Hollywood busts the plan

Show business rarely adheres to rules
"Paranormal" crashed through the $150 million barrier recently, promptly inspiring its distributor, Paramount, to announce a new program of micro-budget pictures. The dubious conceit: That Hollywood can replicate the "Paranormal" phenomenon (its budget was $15,000).

Meanwhile, the exuberant reception accorded "Avatar" prompted its auteur, Jim Cameron, to reveal that he is prepping a program of films designed to exploit "Avatar's" breakthrough technology. Cameron did not specify whether the follow-up movies would aspire to "Avatar's" budgetary heights (Cameron's production cost totalled somewhere between $300 million and $400 million, depending on which accounting rules you follow).

If Avatar achieves something close to "Titanic"-like success, it will further reinforce the unique role that technology has played in Hollywood filmmaking. In most industries, technology has brought extraordinary cost savings, while in Hollywood it has created giant cost overruns.

One reason is that filmmakers have been incapable of curbing their appetites for effects that are "bigger" and "better." Another is that studio managements have proven extraordinarily inept about managing effects budgets or the outside contractors who violate them. Testifies the producer of one of the year's hit effects movies: "Dumb strategies by studio management added $35 million to my final costs."

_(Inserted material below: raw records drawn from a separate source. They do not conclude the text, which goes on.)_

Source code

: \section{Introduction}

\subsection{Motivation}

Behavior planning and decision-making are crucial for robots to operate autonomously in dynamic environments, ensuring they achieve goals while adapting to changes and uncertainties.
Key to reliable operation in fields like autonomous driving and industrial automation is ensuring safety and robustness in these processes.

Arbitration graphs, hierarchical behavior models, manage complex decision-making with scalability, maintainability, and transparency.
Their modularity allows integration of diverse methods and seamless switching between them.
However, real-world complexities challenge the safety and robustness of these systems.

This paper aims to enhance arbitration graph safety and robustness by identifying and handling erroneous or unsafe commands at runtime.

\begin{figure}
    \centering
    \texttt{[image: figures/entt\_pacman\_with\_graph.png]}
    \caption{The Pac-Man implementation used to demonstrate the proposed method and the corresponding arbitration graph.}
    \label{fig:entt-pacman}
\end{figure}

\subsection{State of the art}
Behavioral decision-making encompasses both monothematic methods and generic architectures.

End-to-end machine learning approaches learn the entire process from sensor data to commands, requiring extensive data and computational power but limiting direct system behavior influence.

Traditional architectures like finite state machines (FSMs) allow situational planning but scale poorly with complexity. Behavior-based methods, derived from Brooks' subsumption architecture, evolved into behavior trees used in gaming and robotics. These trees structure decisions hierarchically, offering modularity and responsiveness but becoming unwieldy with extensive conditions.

Whether or not "Avatar" and "Paranormal" ever appear on a double bill, the two films dramatize the polarization of the Hollywood agenda. Studios are trying to nurture either very pricey franchise films or very inexpensive projects, often to the neglect of the "tweeners" that have racked up surprising numbers this past year. Executives find comfort in the fact that a conventional disaster movie like "2012" can gross almost $700 million around the world (two thirds of it from foreign markets). Its success reinforces basic corporate business strategies.

On the other hand, how do you account for a $460 million blockbuster like "The Hangover," a movie without star-casting or special effects or even an entirely coherent plot? Surely, "The Hangover" will go unrewarded with an Oscar, since comedy has traditionally been ignored by the Academy. But its success cannot be ignored by the studios for this key reason: It's a vivid reminder to the conglomerates that Hollywood has always defied efforts to come up with a business plan. Hits happen at any budget. And the double bill from hell will happen, too.

Saturday, December 12, 2009

New Paramount division will think small

I hate to say I told you so, but.............

The as-yet-unnamed unit will concentrate on developing only movies with a production budget of less than $100,000.

By John Horn

December 11, 2009

Fresh off the stunning success of "Paranormal Activity" -- a $15,000 thriller that has grossed more than $107 million in domestic release despite little paid advertising -- Paramount Pictures is set to launch a new production business for movies budgeted at less than $100,000.

The as-yet-unnamed division's initial plan is to finance as many as 20 "micro-budget" movies annually starting in 2010, Adam Goodman, president of Paramount's film group, said Thursday.

Funds for the movies -- about $1 million annually -- will be part of Paramount's existing production budget. The division does not plan to acquire completed movies at film festivals and markets, as traditionally has been the case with studios' specialized film divisions.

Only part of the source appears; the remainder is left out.